■ Work order ■
Go through the data and report how many lines include the word "plateau", giving only the number.
━━━━━ Records to process
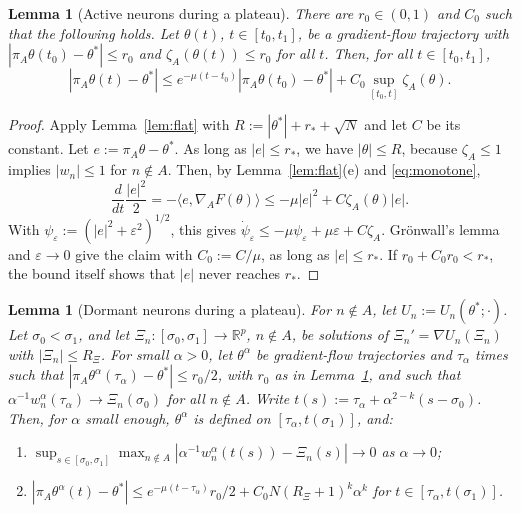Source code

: \documentclass[11pt]{article}
\newtheorem{lemma}[theorem]{Lemma}
\theoremstyle{definition}
\theoremstyle{remark}
\numberwithin{equation}{section}
\newcommand{\R}{\mathbb{R}}
\newcommand{\eps}{\varepsilon}
\newcommand{\ip}[2]{\langle #1,#2\rangle}
\begin{document}
\begin{lemma}[Active neurons during a plateau]\label{lem:plateau}
There are $r_0\in(0,1)$ and $C_0$ such that the following holds. Let $\theta(t)$, $t\in[t_0,t_1]$, be a gradient-flow trajectory with $|\pi_A\theta(t_0)-\theta^*|\le r_0$ and $\zeta_A(\theta(t))\le r_0$ for all $t$. Then, for all $t\in[t_0,t_1]$,
\[
|\pi_A\theta(t)-\theta^*|\le e^{-\mu(t-t_0)}|\pi_A\theta(t_0)-\theta^*|+C_0\sup_{[t_0,t]}\zeta_A(\theta).
\]
\end{lemma}

\begin{proof}
Apply Lemma~\ref{lem:flat} with $R:=|\theta^*|+r_*+\sqrt N$ and let $C$ be its constant. Let $e:=\pi_A\theta-\theta^*$. As long as $|e|\le r_*$, we have $|\theta|\le R$, because $\zeta_A\le1$ implies $|w_n|\le1$ for $n\notin A$. Then, by Lemma~\ref{lem:flat}(e) and \eqref{eq:monotone},
\[
\frac{d}{dt}\frac{|e|^2}2=-\ip{e}{\nabla_AF(\theta)}\le-\mu|e|^2+C\zeta_A(\theta)|e|.
\]
With $\psi_\eps:=(|e|^2+\eps^2)^{1/2}$, this gives $\dot\psi_\eps\le-\mu\psi_\eps+\mu\eps+C\zeta_A$. Grönwall's lemma and $\eps\to0$ give the claim with $C_0:=C/\mu$, as long as $|e|\le r_*$. If $r_0+C_0r_0<r_*$, the bound itself shows that $|e|$ never reaches $r_*$.
\end{proof}

\begin{lemma}[Dormant neurons during a plateau]\label{lem:dormant}
For $n\notin A$, let $U_n:=U_n(\theta^*;\cdot)$. Let $\sigma_0<\sigma_1$, and let $\Xi_n\colon[\sigma_0,\sigma_1]\to\R^p$, $n\notin A$, be solutions of $\Xi_n'=\nabla U_n(\Xi_n)$ with $|\Xi_n|\le R_\Xi$. For small $\alpha>0$, let $\theta^\alpha$ be gradient-flow trajectories and $\tau_\alpha$ times such that $|\pi_A\theta^\alpha(\tau_\alpha)-\theta^*|\le r_0/2$, with $r_0$ as in Lemma~\ref{lem:plateau}, and such that $\alpha^{-1}w^\alpha_n(\tau_\alpha)\to\Xi_n(\sigma_0)$ for all $n\notin A$. Write $t(s):=\tau_\alpha+\alpha^{2-k}(s-\sigma_0)$. Then, for $\alpha$ small enough, $\theta^\alpha$ is defined on $[\tau_\alpha,t(\sigma_1)]$, and:
\begin{enumerate}[label=\textup{(\alph*)}]
\item $\sup_{s\in[\sigma_0,\sigma_1]}\max_{n\notin A}|\alpha^{-1}w_n^\alpha(t(s))-\Xi_n(s)|\to0$ as $\alpha\to0$;
\item $|\pi_A\theta^\alpha(t)-\theta^*|\le e^{-\mu(t-\tau_\alpha)}r_0/2+C_0N(R_\Xi+1)^k\alpha^k$ for $t\in[\tau_\alpha,t(\sigma_1)]$.
\end{enumerate}
\end{lemma}
\end{document}
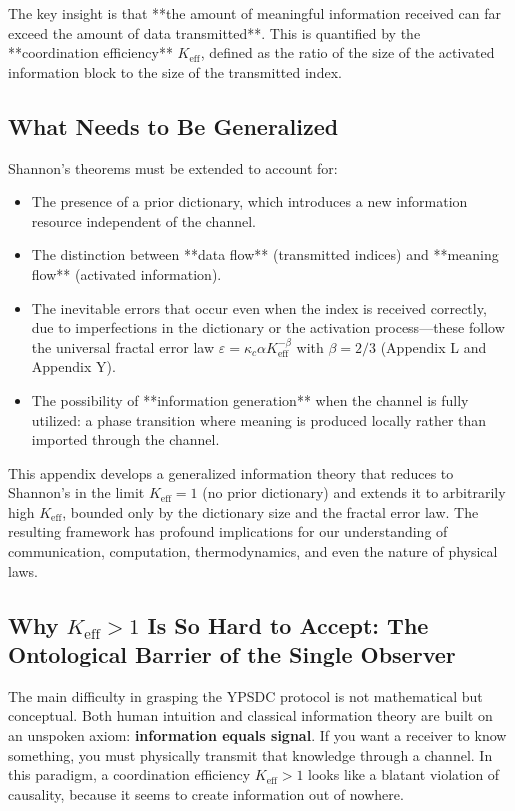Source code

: \documentclass[12pt,a4paper]{article}
\theoremstyle{remark}
\newcommand{\Keff}{K_{\mathrm{eff}}}
\begin{document}
	The key insight is that **the amount of meaningful information received can far exceed the amount of data transmitted**. This is quantified by the **coordination efficiency** $\Keff$, defined as the ratio of the size of the activated information block to the size of the transmitted index.
	
	\subsection{What Needs to Be Generalized}
	
	Shannon's theorems must be extended to account for:
	\begin{itemize}
		\item The presence of a prior dictionary, which introduces a new information resource independent of the channel.
		\item The distinction between **data flow** (transmitted indices) and **meaning flow** (activated information).
		\item The inevitable errors that occur even when the index is received correctly, due to imperfections in the dictionary or the activation process—these follow the universal fractal error law $\varepsilon = \kappa_c\alpha K_{\mathrm{eff}}^{-\beta}$ with $\beta=2/3$ (Appendix L and Appendix Y).
		\item The possibility of **information generation** when the channel is fully utilized: a phase transition where meaning is produced locally rather than imported through the channel.
	\end{itemize}
	
	This appendix develops a generalized information theory that reduces to Shannon's in the limit $\Keff = 1$ (no prior dictionary) and extends it to arbitrarily high $\Keff$, bounded only by the dictionary size and the fractal error law. The resulting framework has profound implications for our understanding of communication, computation, thermodynamics, and even the nature of physical laws.
	
	
	\subsection{Why \(K_{\mathrm{eff}} > 1\) Is So Hard to Accept: 
		The Ontological Barrier of the Single Observer}
	
	The main difficulty in grasping the YPSDC protocol is not
	mathematical but conceptual. Both human intuition and
	classical information theory are built on an unspoken axiom:
	\textbf{information equals signal}. If you want a receiver to
	know something, you must physically transmit that knowledge
	through a channel. In this paradigm, a coordination efficiency
	\(K_{\mathrm{eff}} > 1\) looks like a blatant violation of
	causality, because it seems to create information out of
	nowhere.
	
\end{document}

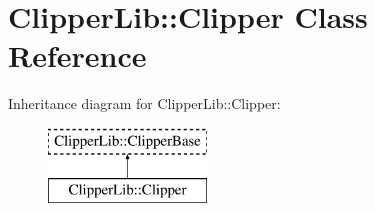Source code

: \hypertarget{class_clipper_lib_1_1_clipper}{}\section{Clipper\+Lib\+:\+:Clipper Class Reference}
\label{class_clipper_lib_1_1_clipper}
Inheritance diagram for Clipper\+Lib\+:\+:Clipper\+:\begin{figure}[H]
\begin{center}
\leavevmode
\includegraphics[height=2.000000cm]{class_clipper_lib_1_1_clipper}
\end{center}
\end{figure}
━━━━━━━━━━
■ Exercise response ■
3